------ DATA SHOWN ------
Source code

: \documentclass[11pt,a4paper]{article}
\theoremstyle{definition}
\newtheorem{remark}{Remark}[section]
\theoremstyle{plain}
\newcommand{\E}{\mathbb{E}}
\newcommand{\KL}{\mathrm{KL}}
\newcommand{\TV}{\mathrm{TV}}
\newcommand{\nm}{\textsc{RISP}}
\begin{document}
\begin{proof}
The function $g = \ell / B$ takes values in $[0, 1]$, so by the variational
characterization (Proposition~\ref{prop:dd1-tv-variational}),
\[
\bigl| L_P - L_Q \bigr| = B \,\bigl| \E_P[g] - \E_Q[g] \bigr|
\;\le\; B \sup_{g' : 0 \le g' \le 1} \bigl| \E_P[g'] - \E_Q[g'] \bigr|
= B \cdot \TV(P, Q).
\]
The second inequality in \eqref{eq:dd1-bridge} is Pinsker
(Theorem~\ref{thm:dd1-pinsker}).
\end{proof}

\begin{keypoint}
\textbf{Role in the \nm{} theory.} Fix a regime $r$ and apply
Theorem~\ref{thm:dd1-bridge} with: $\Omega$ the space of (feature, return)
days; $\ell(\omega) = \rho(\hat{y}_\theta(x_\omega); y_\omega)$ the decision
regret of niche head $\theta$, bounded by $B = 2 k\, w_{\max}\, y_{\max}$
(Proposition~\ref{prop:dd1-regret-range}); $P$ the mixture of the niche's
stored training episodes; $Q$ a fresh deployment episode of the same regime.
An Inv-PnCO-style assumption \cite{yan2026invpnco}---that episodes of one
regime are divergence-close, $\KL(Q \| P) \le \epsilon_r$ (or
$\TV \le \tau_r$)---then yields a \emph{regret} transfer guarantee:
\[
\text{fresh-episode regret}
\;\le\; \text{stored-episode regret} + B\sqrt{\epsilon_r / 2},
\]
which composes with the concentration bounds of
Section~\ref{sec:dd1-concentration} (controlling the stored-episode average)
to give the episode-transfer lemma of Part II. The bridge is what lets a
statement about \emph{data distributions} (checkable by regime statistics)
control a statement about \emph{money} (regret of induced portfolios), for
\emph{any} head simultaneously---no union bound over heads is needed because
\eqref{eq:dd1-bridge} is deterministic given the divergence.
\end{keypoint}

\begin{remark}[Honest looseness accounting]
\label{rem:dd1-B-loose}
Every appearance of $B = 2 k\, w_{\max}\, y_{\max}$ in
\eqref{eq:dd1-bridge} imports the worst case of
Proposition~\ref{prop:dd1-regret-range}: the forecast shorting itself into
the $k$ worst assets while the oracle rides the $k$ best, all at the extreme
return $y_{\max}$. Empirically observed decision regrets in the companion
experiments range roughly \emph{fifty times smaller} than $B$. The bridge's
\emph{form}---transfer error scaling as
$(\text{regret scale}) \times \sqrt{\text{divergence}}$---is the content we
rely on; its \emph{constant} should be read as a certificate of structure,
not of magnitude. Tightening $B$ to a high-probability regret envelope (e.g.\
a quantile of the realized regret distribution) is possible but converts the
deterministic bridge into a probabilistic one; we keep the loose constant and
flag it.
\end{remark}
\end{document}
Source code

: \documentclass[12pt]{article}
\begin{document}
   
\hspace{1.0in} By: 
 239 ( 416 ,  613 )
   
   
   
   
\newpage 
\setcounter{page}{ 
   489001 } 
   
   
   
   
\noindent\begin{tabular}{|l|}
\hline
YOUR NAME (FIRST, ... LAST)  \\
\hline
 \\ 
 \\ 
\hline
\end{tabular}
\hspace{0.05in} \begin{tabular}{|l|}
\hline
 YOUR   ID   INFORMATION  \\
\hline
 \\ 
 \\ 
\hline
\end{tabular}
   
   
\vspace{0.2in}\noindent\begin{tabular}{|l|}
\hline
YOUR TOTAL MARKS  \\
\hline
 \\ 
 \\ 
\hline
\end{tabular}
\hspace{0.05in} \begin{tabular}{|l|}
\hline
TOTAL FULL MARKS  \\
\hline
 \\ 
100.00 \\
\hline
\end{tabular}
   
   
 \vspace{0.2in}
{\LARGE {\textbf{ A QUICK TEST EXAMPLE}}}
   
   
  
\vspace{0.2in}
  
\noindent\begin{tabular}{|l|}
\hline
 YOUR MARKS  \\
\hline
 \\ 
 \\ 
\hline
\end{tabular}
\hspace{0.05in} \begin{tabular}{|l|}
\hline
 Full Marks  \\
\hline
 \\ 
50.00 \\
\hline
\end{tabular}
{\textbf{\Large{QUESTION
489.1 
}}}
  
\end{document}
------
### WHAT TO PRODUCE
Quote every line of the data, word for word.

### ANSWER
Source code

: \documentclass[11pt,a4paper]{article}
\theoremstyle{definition}
\newtheorem{remark}{Remark}[section]
\theoremstyle{plain}
\newcommand{\E}{\mathbb{E}}
\newcommand{\KL}{\mathrm{KL}}
\newcommand{\TV}{\mathrm{TV}}
\newcommand{\nm}{\textsc{RISP}}
\begin{document}
\begin{proof}
The function $g = \ell / B$ takes values in $[0, 1]$, so by the variational
characterization (Proposition~\ref{prop:dd1-tv-variational}),
\[
\bigl| L_P - L_Q \bigr| = B \,\bigl| \E_P[g] - \E_Q[g] \bigr|
\;\le\; B \sup_{g' : 0 \le g' \le 1} \bigl| \E_P[g'] - \E_Q[g'] \bigr|
= B \cdot \TV(P, Q).
\]
The second inequality in \eqref{eq:dd1-bridge} is Pinsker
(Theorem~\ref{thm:dd1-pinsker}).
\end{proof}

\begin{keypoint}
\textbf{Role in the \nm{} theory.} Fix a regime $r$ and apply
Theorem~\ref{thm:dd1-bridge} with: $\Omega$ the space of (feature, return)
days; $\ell(\omega) = \rho(\hat{y}_\theta(x_\omega); y_\omega)$ the decision
regret of niche head $\theta$, bounded by $B = 2 k\, w_{\max}\, y_{\max}$
(Proposition~\ref{prop:dd1-regret-range}); $P$ the mixture of the niche's
stored training episodes; $Q$ a fresh deployment episode of the same regime.
An Inv-PnCO-style assumption \cite{yan2026invpnco}---that episodes of one
regime are divergence-close, $\KL(Q \| P) \le \epsilon_r$ (or
$\TV \le \tau_r$)---then yields a \emph{regret} transfer guarantee:
\[
\text{fresh-episode regret}
\;\le\; \text{stored-episode regret} + B\sqrt{\epsilon_r / 2},
\]
which composes with the concentration bounds of
Section~\ref{sec:dd1-concentration} (controlling the stored-episode average)
to give the episode-transfer lemma of Part II. The bridge is what lets a
statement about \emph{data distributions} (checkable by regime statistics)
control a statement about \emph{money} (regret of induced portfolios), for
\emph{any} head simultaneously---no union bound over heads is needed because
\eqref{eq:dd1-bridge} is deterministic given the divergence.
\end{keypoint}

\begin{remark}[Honest looseness accounting]
\label{rem:dd1-B-loose}
Every appearance of $B = 2 k\, w_{\max}\, y_{\max}$ in
\eqref{eq:dd1-bridge} imports the worst case of
Proposition~\ref{prop:dd1-regret-range}: the forecast shorting itself into
the $k$ worst assets while the oracle rides the $k$ best, all at the extreme
return $y_{\max}$. Empirically observed decision regrets in the companion
experiments range roughly \emph{fifty times smaller} than $B$. The bridge's
\emph{form}---transfer error scaling as
$(\text{regret scale}) \times \sqrt{\text{divergence}}$---is the content we
rely on; its \emph{constant} should be read as a certificate of structure,
not of magnitude. Tightening $B$ to a high-probability regret envelope (e.g.\
a quantile of the realized regret distribution) is possible but converts the
deterministic bridge into a probabilistic one; we keep the loose constant and
flag it.
\end{remark}
\end{document}
Source code

: \documentclass[12pt]{article}
\begin{document}
   
\hspace{1.0in} By: 
 239 ( 416 ,  613 )
   
   
   
   
\newpage 
\setcounter{page}{ 
   489001 } 
   
   
   
   
\noindent\begin{tabular}{|l|}
\hline
YOUR NAME (FIRST, ... LAST)  \\
\hline
 \\ 
 \\ 
\hline
\end{tabular}
\hspace{0.05in} \begin{tabular}{|l|}
\hline
 YOUR   ID   INFORMATION  \\
\hline
 \\ 
 \\ 
\hline
\end{tabular}
   
   
\vspace{0.2in}\noindent\begin{tabular}{|l|}
\hline
YOUR TOTAL MARKS  \\
\hline
 \\ 
 \\ 
\hline
\end{tabular}
\hspace{0.05in} \begin{tabular}{|l|}
\hline
TOTAL FULL MARKS  \\
\hline
 \\ 
100.00 \\
\hline
\end{tabular}
   
   
 \vspace{0.2in}
{\LARGE {\textbf{ A QUICK TEST EXAMPLE}}}
   
   
  
\vspace{0.2in}
  
\noindent\begin{tabular}{|l|}
\hline
 YOUR MARKS  \\
\hline
 \\ 
 \\ 
\hline
\end{tabular}
\hspace{0.05in} \begin{tabular}{|l|}
\hline
 Full Marks  \\
\hline
 \\ 
50.00 \\
\hline
\end{tabular}
{\textbf{\Large{QUESTION
489.1 
}}}
  
\end{document}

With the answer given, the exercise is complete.